**Exercise description**
Everything from the line containing "kiri atau kanan" through the line containing "invers, perkalian Strassen" should be repeated exactly, and nothing else from the data.

**Data extracts**
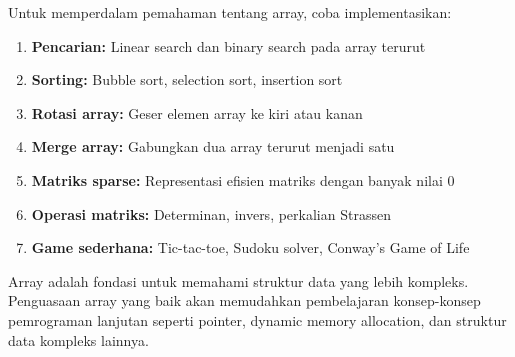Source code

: \documentclass[../main.tex]{subfiles}
\begin{document}
Untuk memperdalam pemahaman tentang array, coba implementasikan:
\begin{enumerate}
  \item \textbf{Pencarian:} Linear search dan binary search pada array terurut
  \item \textbf{Sorting:} Bubble sort, selection sort, insertion sort
  \item \textbf{Rotasi array:} Geser elemen array ke kiri atau kanan
  \item \textbf{Merge array:} Gabungkan dua array terurut menjadi satu
  \item \textbf{Matriks sparse:} Representasi efisien matriks dengan banyak nilai 0
  \item \textbf{Operasi matriks:} Determinan, invers, perkalian Strassen
  \item \textbf{Game sederhana:} Tic-tac-toe, Sudoku solver, Conway's Game of Life
\end{enumerate}

Array adalah fondasi untuk memahami struktur data yang lebih kompleks. Penguasaan array yang baik akan memudahkan pembelajaran konsep-konsep pemrograman lanjutan seperti pointer, dynamic memory allocation, dan struktur data kompleks lainnya.
\end{document}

**Reply to the exercise**
  \item \textbf{Rotasi array:} Geser elemen array ke kiri atau kanan
  \item \textbf{Merge array:} Gabungkan dua array terurut menjadi satu
  \item \textbf{Matriks sparse:} Representasi efisien matriks dengan banyak nilai 0
  \item \textbf{Operasi matriks:} Determinan, invers, perkalian Strassen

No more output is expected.